**** Data supplied ****
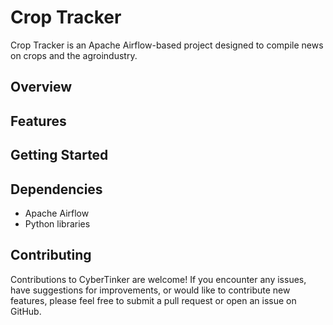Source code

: # Crop Tracker

Crop Tracker is an Apache Airflow-based project designed to compile news on crops and the agroindustry.

## Overview

## Features

## Getting Started

## Dependencies

- Apache Airflow
- Python libraries

## Contributing

Contributions to CyberTinker are welcome! If you encounter any issues, have suggestions for improvements, or would like to contribute new features, please feel free to submit a pull request or open an issue on GitHub.
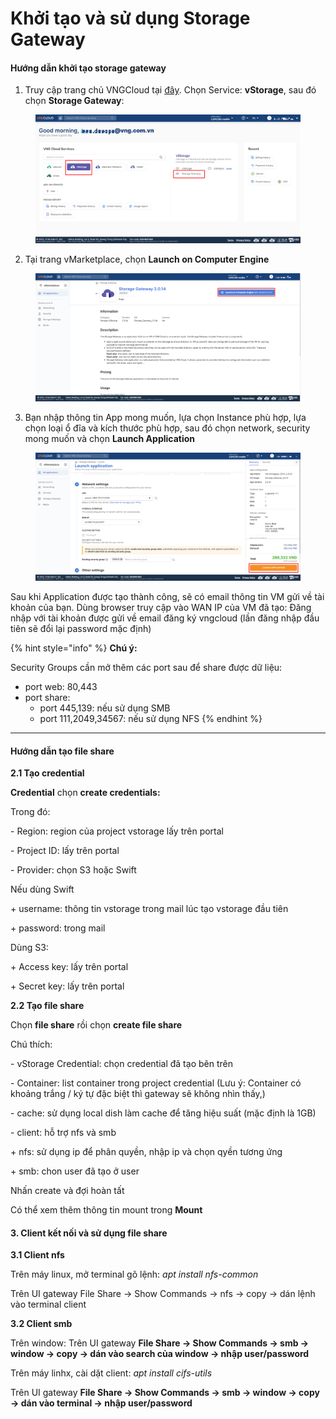 # Khởi tạo và sử dụng Storage Gateway

#### Hướng dẫn khởi tạo storage gateway <a href="#khoitaovasudungstoragegateway-1.taostoragegateway" id="khoitaovasudungstoragegateway-1.taostoragegateway"></a>

1. Truy cập trang chủ VNGCloud tại [đây](https://dashboard.console.vngcloud.vn/). Chọn Service: **vStorage**, sau đó chọn **Storage Gateway**:

<figure><img src="../../../.gitbook/assets/image (555).png" alt=""><figcaption></figcaption></figure>

2. Tại trang vMarketplace, chọn **Launch on Computer Engine**

<figure><img src="../../../.gitbook/assets/image (556).png" alt=""><figcaption></figcaption></figure>

3. Bạn nhập thông tin App mong muốn, lựa chọn Instance phù hợp, lựa chọn loại ổ đĩa và kích thước phù hợp, sau đó chọn network, security mong muốn và chọn **Launch Application**

<figure><img src="../../../.gitbook/assets/image (557).png" alt=""><figcaption></figcaption></figure>

Sau khi Application được tạo thành công, sẽ có email thông tin VM gửi về tài khoản của bạn. Dùng browser truy cập vào WAN IP của VM đã tạo: Đăng nhập với tài khoản được gửi về email đăng ký vngcloud (lần đăng nhập đầu tiên sẽ đổi lại password mặc định)

{% hint style="info" %}
**Chú ý:**

Security Groups cần mở thêm các port sau để share được dữ liệu:

* port web: 80,443&#x20;
* port share:
  * port 445,139: nếu sử dụng SMB
  * port 111,2049,34567: nếu sử dụng NFS
{% endhint %}

***

#### Hướng dẫn tạo file share  <a href="#khoitaovasudungstoragegateway-2.taofileshare" id="khoitaovasudungstoragegateway-2.taofileshare"></a>

**2.1 Tạo credential**

**Credential** chọn **create credentials:**&#x20;

Trong đó:&#x20;

\- Region: region của project vstorage lấy trên portal&#x20;

\- Project ID: lấy trên portal&#x20;

\- Provider: chọn S3 hoặc Swift&#x20;

Nếu dùng Swift&#x20;

\+ username: thông tin vstorage trong mail lúc tạo vstorage đầu tiên&#x20;

\+ password: trong mail&#x20;

Dùng S3:&#x20;

\+ Access key: lấy trên portal&#x20;

\+ Secret key: lấy trên portal&#x20;

&#x20;**2.2 Tạo file share**

Chọn **file share** rồi chọn **create file share**

Chú thích:

\- vStorage Credential: chọn credential đã tạo bên trên

\- Container:  list container trong project credential (Lưu ý: Container có khoảng trắng / ký tự đặc biệt thì gateway sẽ không nhìn thấy,)

\- cache: sử dụng local dish làm cache để tăng hiệu suất (mặc định là 1GB)

\- client: hỗ trợ nfs và smb

\+ nfs: sử dụng ip để phân quyền, nhập ip và chọn qyền tương ứng

\+ smb: chon user đã tạo ở user

Nhấn create và đợi hoàn tất

Có thể xem thêm thông tin mount trong **Mount**

#### 3. Client kết nối và sử dụng file share <a href="#khoitaovasudungstoragegateway-3.clientketnoivasudungfileshare" id="khoitaovasudungstoragegateway-3.clientketnoivasudungfileshare"></a>

**3.1 Client nfs**

Trên máy linux, mở terminal gõ lệnh: _apt install nfs-common_

Trên UI gateway File Share -> Show Commands -> nfs -> copy -> dán lệnh vào terminal client

**3.2 Client smb**

Trên window: Trên UI gateway **File Share -> Show Commands -> smb -> window -> copy -> dán vào search của window -> nhập user/password**

Trên máy linhx, cài dặt client:  _apt install cifs-utils_&#x20;

Trên UI gateway **File Share -> Show Commands -> smb -> window -> copy -> dán vào terminal -> nhập user/password**
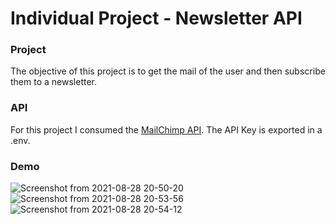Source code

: # Individual Project - Newsletter API

### Project

The objective of this project is to get the mail of the user and then subscribe them to a newsletter.

### API

For this project I consumed the [MailChimp API](https://mailchimp.com/). The API Key is exported in a .env.

### Demo

![Screenshot from 2021-08-28 20-50-20](https://user-images.githubusercontent.com/64902444/131233814-0bb5b81b-6e8e-40b1-89ee-e50140b85124.png)
![Screenshot from 2021-08-28 20-53-56](https://user-images.githubusercontent.com/64902444/131233812-e5bae749-8693-4047-b462-dcb058c056f5.png)
![Screenshot from 2021-08-28 20-54-12](https://user-images.githubusercontent.com/64902444/131233811-6ae9fdfc-8bd3-414f-97c2-74c885441ff2.png)

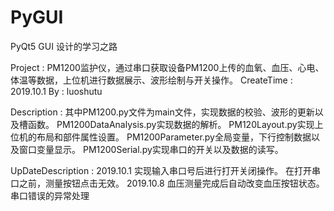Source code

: # PyGUI
PyQt5 GUI 设计的学习之路

Project              : PM1200监护仪，通过串口获取设备PM1200上传的血氧、血压、心电、体温等数据，上位机进行数据展示、波形绘制与开关操作。
CreateTime           : 2019.10.1
By                   : luoshutu

Description          :
                       其中PM1200.py文件为main文件，实现数据的校验、波形的更新以及槽函数。
                       PM1200DataAnalysis.py实现数据的解析。
                       PM120Layout.py实现上位机的布局和部件属性设置。
                       PM1200Parameter.py全局变量，下行控制数据以及窗口变量显示。
                       PM1200Serial.py实现串口的开关以及数据的读写。

UpDateDescription    :
                       2019.10.1
                       实现输入串口号后进行打开关闭操作。
                       在打开串口之前，测量按钮点击无效。
                       2019.10.8
                       血压测量完成后自动改变血压按钮状态。
                       串口错误的异常处理
                       
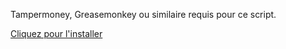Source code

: Tampermoney, Greasemonkey ou similaire requis pour ce script.

[Cliquez pour l'installer](https://github.com/Roadou/JVCForumRollback/blob/main/JVCForumRollback.user.js)
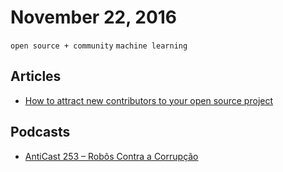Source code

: # November 22, 2016

`open source + community` `machine learning`

## Articles

- [How to attract new contributors to your open source project](https://medium.freecodecamp.com/how-to-attract-new-contributors-to-your-open-source-project-46f8b791d787)

## Podcasts

- [AntiCast 253 – Robôs Contra a Corrupção](http://anticast.com.br/2016/09/anticast/anticast-253-robos-contra-a-corrupcao/)
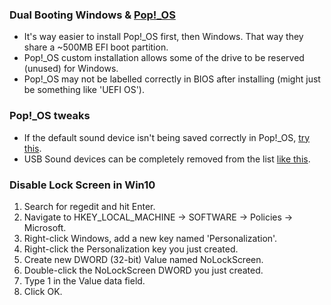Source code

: ### Dual Booting Windows & [Pop!_OS](https://pop.system76.com/)

* It's way easier to install Pop!_OS first, then Windows. That way they share a ~500MB EFI boot partition.
* Pop!_OS custom installation allows some of the drive to be reserved (unused) for Windows.
* Pop!_OS may not be labelled correctly in BIOS after installing (might just be something like 'UEFI OS').

### Pop!_OS tweaks

* If the default sound device isn't being saved correctly in Pop!_OS, [try this](https://unix.stackexchange.com/a/362258).
* USB Sound devices can be completely removed from the list [like this](https://jamielinux.com/blog/tell-pulseaudio-to-ignore-a-usb-device-using-udev/).

### Disable Lock Screen in Win10

1. Search for regedit and hit Enter.
2. Navigate to HKEY_LOCAL_MACHINE -> SOFTWARE -> Policies -> Microsoft.
6. Right-click Windows, add a new key named 'Personalization'.
8. Right-click the Personalization key you just created.
9. Create new DWORD (32-bit) Value named NoLockScreen.
12. Double-click the NoLockScreen DWORD you just created.
13. Type 1 in the Value data field.
14. Click OK.
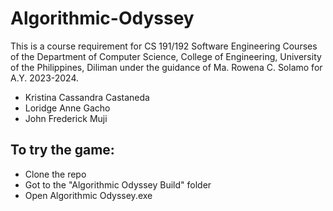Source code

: # Algorithmic-Odyssey
This is a course requirement for CS 191/192 Software Engineering Courses of the Department of Computer Science, College of Engineering, University of the Philippines, Diliman under the guidance of Ma. Rowena C. Solamo for A.Y. 2023-2024.

- Kristina Cassandra Castaneda
- Loridge Anne Gacho
- John Frederick Muji

## To try the game:
- Clone the repo
- Got to the "Algorithmic Odyssey Build" folder
- Open Algorithmic Odyssey.exe
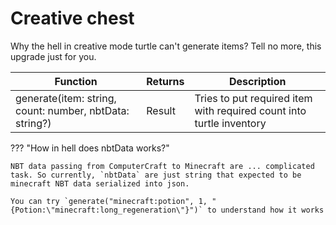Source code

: # Creative chest

Why the hell in creative mode turtle can't generate items? Tell no more, this upgrade just for you.

| Function                                                | Returns | Description                                                          |
|---------------------------------------------------------|---------|----------------------------------------------------------------------|
| generate(item: string, count: number, nbtData: string?) | Result  | Tries to put required item with required count into turtle inventory |

??? "How in hell does nbtData works?"

    NBT data passing from ComputerCraft to Minecraft are ... complicated task. So currently, `nbtData` are just string that expected to be minecraft NBT data serialized into json. 

    You can try `generate("minecraft:potion", 1, "{Potion:\"minecraft:long_regeneration\"}")` to understand how it works
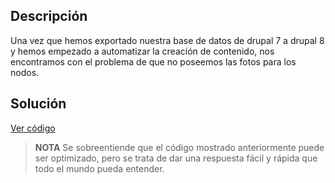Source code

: ## Descripción

Una vez que hemos exportado nuestra base de datos de drupal 7 a drupal 8 y hemos empezado a automatizar la creación de contenido, nos encontramos con el problema de que no poseemos las fotos para los nodos.

## Solución

[Ver código](https://github.com/alejandroasc96/CreandoNodoApartirMysqlDrupal/blob/master/bajandoFotosDrupal.php)

>**NOTA** Se sobreentiende que el código mostrado anteriormente puede ser optimizado, pero se trata de dar una respuesta fácil y rápida que todo el mundo pueda entender.
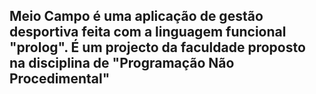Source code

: ## Meio Campo é uma aplicação de gestão desportiva feita com a linguagem funcional "prolog". É um projecto da faculdade proposto na disciplina de "Programação Não Procedimental"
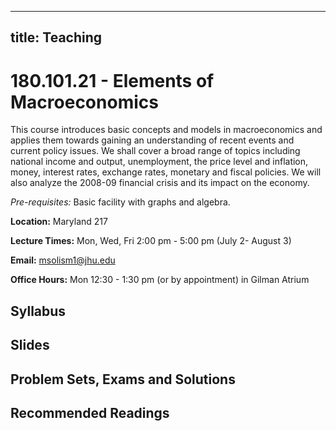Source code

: 
---
title: Teaching
---

# 180.101.21 - Elements of Macroeconomics

This course introduces basic concepts and models in macroeconomics and applies them towards gaining an understanding of 
recent events and current policy issues. We shall cover a broad range of topics including national income and output, 
unemployment, the price level and inflation, money, interest rates, exchange rates, monetary and fiscal policies. 
We will also analyze the 2008-09 financial crisis and its impact on the economy. 

*Pre-requisites:* Basic facility with graphs and algebra. 


**Location:** Maryland 217

**Lecture Times:** Mon, Wed, Fri    2:00 pm - 5:00 pm     (July 2- August 3)

**Email:** <msolism1@jhu.edu>

**Office Hours:** Mon 12:30 - 1:30 pm (or by appointment) in Gilman Atrium


## Syllabus

## Slides

## Problem Sets, Exams and Solutions

## Recommended Readings

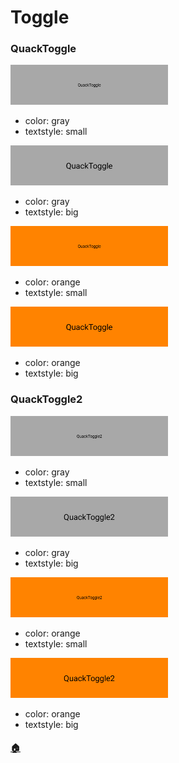 # Toggle

### QuackToggle

<a href="team.duckie.quackquack.ui_Toggle_QuackToggle[2.color,2.typography]_[color:gray]-[textstyle:small].png"><img src="team.duckie.quackquack.ui_Toggle_QuackToggle[2.color,2.typography]_[color:gray]-[textstyle:small].png" width="50%"/></a>

- color: gray
- textstyle: small

<a href="team.duckie.quackquack.ui_Toggle_QuackToggle[2.color,1.typography]_[color:gray]-[textstyle:big].png"><img src="team.duckie.quackquack.ui_Toggle_QuackToggle[2.color,1.typography]_[color:gray]-[textstyle:big].png" width="50%"/></a>

- color: gray
- textstyle: big

<a href="team.duckie.quackquack.ui_Toggle_QuackToggle[1.color,2.typography]_[color:orange]-[textstyle:small].png"><img src="team.duckie.quackquack.ui_Toggle_QuackToggle[1.color,2.typography]_[color:orange]-[textstyle:small].png" width="50%"/></a>

- color: orange
- textstyle: small

<a href="team.duckie.quackquack.ui_Toggle_QuackToggle[1.color,1.typography]_[color:orange]-[textstyle:big].png"><img src="team.duckie.quackquack.ui_Toggle_QuackToggle[1.color,1.typography]_[color:orange]-[textstyle:big].png" width="50%"/></a>

- color: orange
- textstyle: big

### QuackToggle2

<a href="team.duckie.quackquack.ui_Toggle_QuackToggle2[2.color,2.typography]_[color:gray]-[textstyle:small].png"><img src="team.duckie.quackquack.ui_Toggle_QuackToggle2[2.color,2.typography]_[color:gray]-[textstyle:small].png" width="50%"/></a>

- color: gray
- textstyle: small

<a href="team.duckie.quackquack.ui_Toggle_QuackToggle2[2.color,1.typography]_[color:gray]-[textstyle:big].png"><img src="team.duckie.quackquack.ui_Toggle_QuackToggle2[2.color,1.typography]_[color:gray]-[textstyle:big].png" width="50%"/></a>

- color: gray
- textstyle: big

<a href="team.duckie.quackquack.ui_Toggle_QuackToggle2[1.color,2.typography]_[color:orange]-[textstyle:small].png"><img src="team.duckie.quackquack.ui_Toggle_QuackToggle2[1.color,2.typography]_[color:orange]-[textstyle:small].png" width="50%"/></a>

- color: orange
- textstyle: small

<a href="team.duckie.quackquack.ui_Toggle_QuackToggle2[1.color,1.typography]_[color:orange]-[textstyle:big].png"><img src="team.duckie.quackquack.ui_Toggle_QuackToggle2[1.color,1.typography]_[color:orange]-[textstyle:big].png" width="50%"/></a>

- color: orange
- textstyle: big

#### [🏠](README.md)
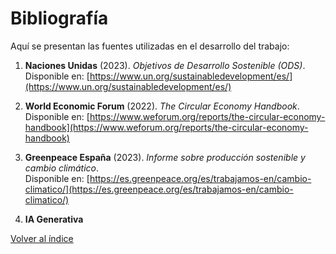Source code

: # Bibliografía

Aquí se presentan las fuentes utilizadas en el desarrollo del trabajo:

1. **Naciones Unidas** (2023). *Objetivos de Desarrollo Sostenible (ODS)*.  
   Disponible en: [https://www.un.org/sustainabledevelopment/es/](https://www.un.org/sustainabledevelopment/es/)


2. **World Economic Forum** (2022). *The Circular Economy Handbook*.  
   Disponible en: [https://www.weforum.org/reports/the-circular-economy-handbook](https://www.weforum.org/reports/the-circular-economy-handbook)

3. **Greenpeace España** (2023). *Informe sobre producción sostenible y cambio climático*.  
   Disponible en: [https://es.greenpeace.org/es/trabajamos-en/cambio-climatico/](https://es.greenpeace.org/es/trabajamos-en/cambio-climatico/)

4. **IA Generativa**

[Volver al índice](../indice_pisa3_1_rodrigo.md)
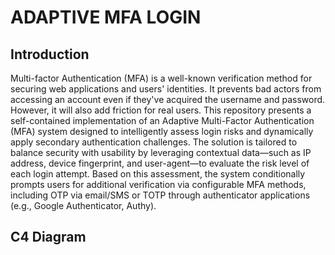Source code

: # ADAPTIVE MFA LOGIN
## Introduction
Multi-factor Authentication (MFA) is a well-known verification method for securing web applications and users' identities. It prevents bad actors from accessing an account even if they've acquired the username and password. However, it will also add friction for real users.
This repository presents a self-contained implementation of an Adaptive Multi-Factor Authentication (MFA) system designed to intelligently assess login risks and dynamically apply secondary authentication challenges. The solution is tailored to balance security with usability by leveraging contextual data—such as IP address, device fingerprint, and user-agent—to evaluate the risk level of each login attempt. Based on this assessment, the system conditionally prompts users for additional verification via configurable MFA methods, including OTP via email/SMS or TOTP through authenticator applications (e.g., Google Authenticator, Authy).

## C4 Diagram
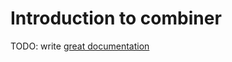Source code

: # Introduction to combiner

TODO: write [great documentation](http://jacobian.org/writing/what-to-write/)
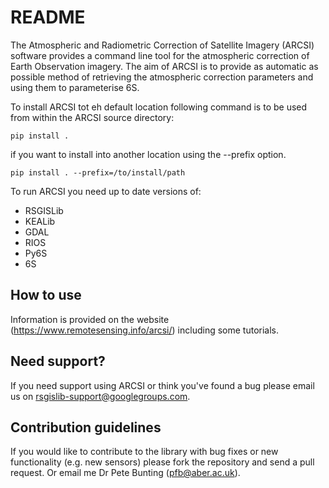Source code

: # README #

The Atmospheric and Radiometric Correction of Satellite Imagery (ARCSI) software provides a command line tool for the atmospheric correction of Earth Observation imagery. The aim of ARCSI is to provide as automatic as possible method of retrieving the atmospheric correction parameters and using them to parameterise 6S.

To install ARCSI tot eh default location following command is to be used from within the ARCSI source directory:

``
pip install .
``


if you want to install into another location using the --prefix option.

``
pip install . --prefix=/to/install/path
``


To run ARCSI you need up to date versions of:

* RSGISLib
* KEALib
* GDAL
* RIOS 
* Py6S
* 6S

## How to use ##

Information is provided on the website (https://www.remotesensing.info/arcsi/) including some tutorials.

## Need support? ##

If you need support using ARCSI or think you've found a bug please email us on rsgislib-support@googlegroups.com.

## Contribution guidelines ##

If you would like to contribute to the library with bug fixes or new functionality (e.g. new sensors) please fork the repository and send a pull request. Or email me Dr Pete Bunting (pfb@aber.ac.uk). 

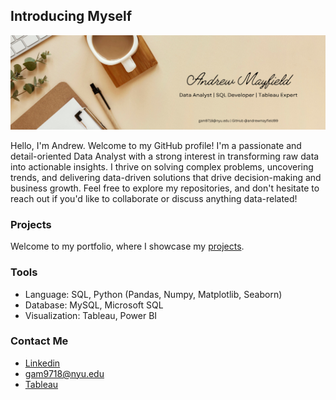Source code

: ## Introducing Myself

![Andrew Mayfield Banner](https://github.com/andrewmayfield99/andrewmayfield99/blob/main/Andrew%20Mayfield%20Banner.png)

Hello, I'm Andrew. Welcome to my GitHub profile! I'm a passionate and detail-oriented Data Analyst with a strong interest in transforming raw data into actionable insights. I thrive on solving complex problems, uncovering trends, and delivering data-driven solutions that drive decision-making and business growth. Feel free to explore my repositories, and don't hesitate to reach out if you'd like to collaborate or discuss anything data-related!

### Projects

Welcome to my portfolio, where I showcase my [projects](https://github.com/andrewmayfield99/Data-Analysis-Portfolio/tree/main).

### Tools

- Language: SQL, Python (Pandas, Numpy, Matplotlib, Seaborn)
- Database: MySQL, Microsoft SQL
- Visualization: Tableau, Power BI

### Contact Me

- [Linkedin](https://www.linkedin.com/in/andrew-mayfield-4b6213239/)
- gam9718@nyu.edu
- [Tableau](https://public.tableau.com/app/profile/andrew.mayfield/vizzes)

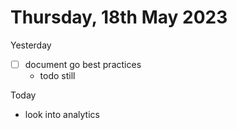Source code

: # Thursday, 18th May 2023


Yesterday
- [ ] document go best practices
	- todo still


Today
- look into analytics
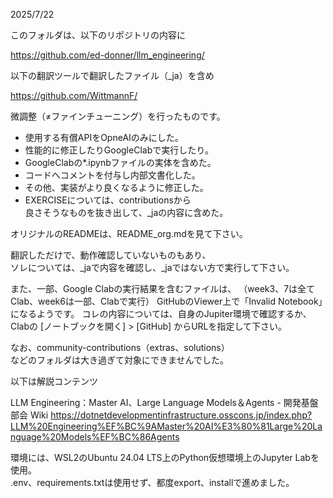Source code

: 2025/7/22

このフォルダは、以下のリポジトリの内容に

https://github.com/ed-donner/llm_engineering/

以下の翻訳ツールで翻訳したファイル（_ja）を含め

https://github.com/WittmannF/

微調整（≠ファインチューニング）を行ったものです。

- 使用する有償APIをOpneAIのみにした。
- 性能的に修正したりGoogleClabで実行したり。
- GoogleClabの*.ipynbファイルの実体を含めた。
- コードへコメントを付与し内部文書化した。
- その他、実装がより良くなるように修正した。
- EXERCISEについては、contributionsから  
良さそうなものを抜き出して、_jaの内容に含めた。

オリジナルのREADMEは、README_org.mdを見て下さい。

翻訳しただけで、動作確認していないものもあり、  
ソレについては、_jaで内容を確認し、_jaではない方で実行して下さい。

また、一部、Google Clabの実行結果を含むファイルは、
（week3、7は全てClab、week6は一部、Clabで実行）
GitHubのViewer上で「Invalid Notebook」になるようです。
コレの内容については、自身のJupiter環境で確認するか、
Clabの [ノートブックを開く] > [GitHub] からURLを指定して下さい。

なお、community-contributions（extras、solutions）  
などのフォルダは大き過ぎて対象にできませんでした。

以下は解説コンテンツ

LLM Engineering：Master AI、Large Language Models＆Agents - 開発基盤部会 Wiki
https://dotnetdevelopmentinfrastructure.osscons.jp/index.php?LLM%20Engineering%EF%BC%9AMaster%20AI%E3%80%81Large%20Language%20Models%EF%BC%86Agents

環境には、WSL2のUbuntu 24.04 LTS上のPython仮想環境上のJupyter Labを使用。  
.env、requirements.txtは使用せず、都度export、installで進めました。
****
The problem: For the material above, give again only the lines starting at the line that contains "Why the hell" and ending at the line that contains "## Solución". Pictures do not belong in the copy.

Result:
Why the hell in creative mode turtle can't generate items? Tell no more, this upgrade just for you.

| Function                                                | Returns | Description                                                          |
|---------------------------------------------------------|---------|----------------------------------------------------------------------|
| generate(item: string, count: number, nbtData: string?) | Result  | Tries to put required item with required count into turtle inventory |

??? "How in hell does nbtData works?"

    NBT data passing from ComputerCraft to Minecraft are ... complicated task. So currently, `nbtData` are just string that expected to be minecraft NBT data serialized into json. 

    You can try `generate("minecraft:potion", 1, "{Potion:\"minecraft:long_regeneration\"}")` to understand how it works
Source code

: ## Descripción

Una vez que hemos exportado nuestra base de datos de drupal 7 a drupal 8 y hemos empezado a automatizar la creación de contenido, nos encontramos con el problema de que no poseemos las fotos para los nodos.

## Solución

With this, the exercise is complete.